Lo que hay es algo más contemporáneo y más inquietante: una transición en suspenso, vivida en tiempo real por audiencias globales, amplificada por redes sociales y medios internacionales, donde la percepción empieza a importar tanto como el control efectivo del territorio.

Otra de las preocupaciones que parecen estar aflorando dentro de los miles de venezolanos que viven en El Doral, Miami y en la propia Venezuela, es qué sucederá en las próximas horas y días; si están frente a una “liberación”, una “intervención”, un “golpe imperialista” o, una “caída interna del régimen”? 

En este contexto, figuras como Edmundo González Urrutia y María Corina Machado ganan centralidad no por ocupar el poder, sino por llenar simbólicamente el vacío.

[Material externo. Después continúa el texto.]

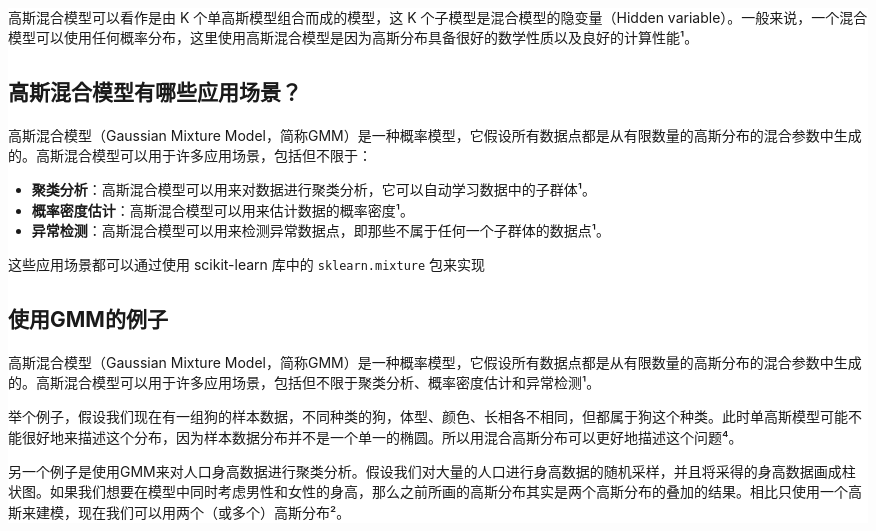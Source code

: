 高斯混合模型可以看作是由 K 个单高斯模型组合而成的模型，这 K 个子模型是混合模型的隐变量（Hidden variable）。一般来说，一个混合模型可以使用任何概率分布，这里使用高斯混合模型是因为高斯分布具备很好的数学性质以及良好的计算性能¹。

## 高斯混合模型有哪些应用场景？
高斯混合模型（Gaussian Mixture Model，简称GMM）是一种概率模型，它假设所有数据点都是从有限数量的高斯分布的混合参数中生成的。高斯混合模型可以用于许多应用场景，包括但不限于：

- **聚类分析**：高斯混合模型可以用来对数据进行聚类分析，它可以自动学习数据中的子群体¹。
- **概率密度估计**：高斯混合模型可以用来估计数据的概率密度¹。
- **异常检测**：高斯混合模型可以用来检测异常数据点，即那些不属于任何一个子群体的数据点¹。

这些应用场景都可以通过使用 scikit-learn 库中的 `sklearn.mixture` 包来实现

## 使用GMM的例子
高斯混合模型（Gaussian Mixture Model，简称GMM）是一种概率模型，它假设所有数据点都是从有限数量的高斯分布的混合参数中生成的。高斯混合模型可以用于许多应用场景，包括但不限于聚类分析、概率密度估计和异常检测¹。

举个例子，假设我们现在有一组狗的样本数据，不同种类的狗，体型、颜色、长相各不相同，但都属于狗这个种类。此时单高斯模型可能不能很好地来描述这个分布，因为样本数据分布并不是一个单一的椭圆。所以用混合高斯分布可以更好地描述这个问题⁴。

另一个例子是使用GMM来对人口身高数据进行聚类分析。假设我们对大量的人口进行身高数据的随机采样，并且将采得的身高数据画成柱状图。如果我们想要在模型中同时考虑男性和女性的身高，那么之前所画的高斯分布其实是两个高斯分布的叠加的结果。相比只使用一个高斯来建模，现在我们可以用两个（或多个）高斯分布²。










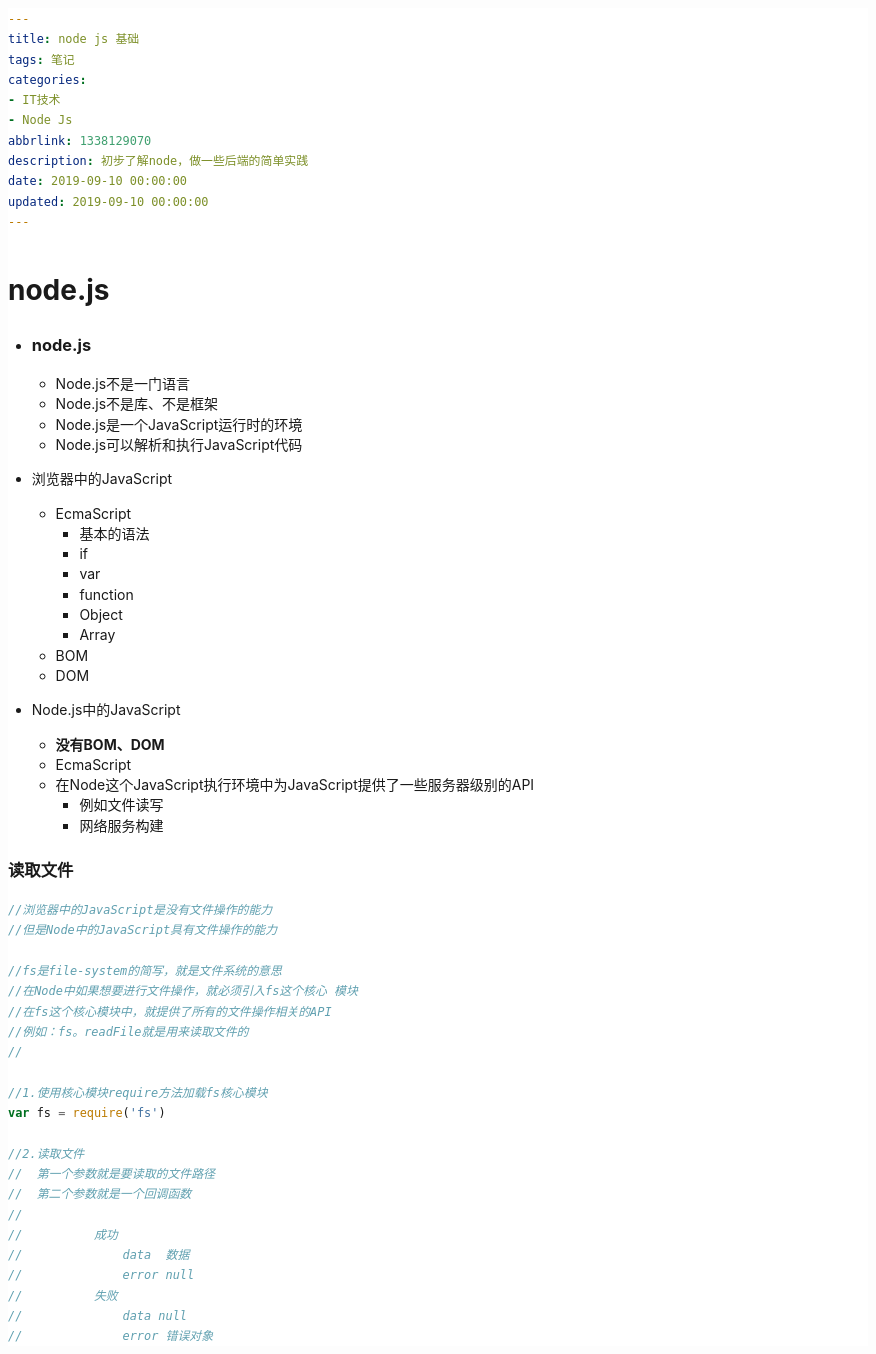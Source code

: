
 ```yaml
---
title: node js 基础
tags: 笔记
categories:
- IT技术
- Node Js
abbrlink: 1338129070
description: 初步了解node，做一些后端的简单实践
date: 2019-09-10 00:00:00
updated: 2019-09-10 00:00:00
---
```


# node.js	

- ### node.js
  
  - Node.js不是一门语言
  - Node.js不是库、不是框架
  - Node.js是一个JavaScript运行时的环境
  - Node.js可以解析和执行JavaScript代码
- 浏览器中的JavaScript
  - EcmaScript
    - 基本的语法
    - if
    - var
    - function
    - Object
    - Array
  - BOM
  - DOM
- Node.js中的JavaScript
  - **没有BOM、DOM**
  - EcmaScript
  - 在Node这个JavaScript执行环境中为JavaScript提供了一些服务器级别的API
    - 例如文件读写
    - 网络服务构建

### 读取文件

```javascript
//浏览器中的JavaScript是没有文件操作的能力
//但是Node中的JavaScript具有文件操作的能力

//fs是file-system的简写，就是文件系统的意思
//在Node中如果想要进行文件操作，就必须引入fs这个核心 模块
//在fs这个核心模块中，就提供了所有的文件操作相关的API
//例如：fs。readFile就是用来读取文件的
//

//1.使用核心模块require方法加载fs核心模块
var fs = require('fs')

//2.读取文件
//	第一个参数就是要读取的文件路径
//	第二个参数就是一个回调函数
//			
//			成功
//				data  数据
//				error null
//			失败
//			 	data null
//			 	error 错误对象
```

Maduro llamó al bolivarismo para que se manifestará en las calles, paradójicamente lo que ha habido es ausencia de grandes movilizaciones populares, tanto a favor como en contra del gobierno, algo que sugiere cansancio más que miedo. Esto reduce el riesgo inmediato de un estallido social, pero aumenta la normalización de decisiones tomadas sin respaldo ciudadano visible.

Si el paradero y la lealtad de los mandos militares no se aclaran pronto, Venezuela podría entrar en una fase de poder disperso, donde distintas facciones —civiles y militares— reclaman autoridad parcial. 

No es el escenario de una guerra civil abierta, pero sí el de una gobernabilidad frágil, vulnerable a presiones externas y a negociaciones opacas.

Por otro lado, la reacción internacional será rápida en declaraciones, algunos gobiernos celebrarán, otros denunciarán. Pero el problema será ¿con quién se negocia?, ¿Quién firma?, ¿Quién garantiza estabilidad y cumplimiento de acuerdos?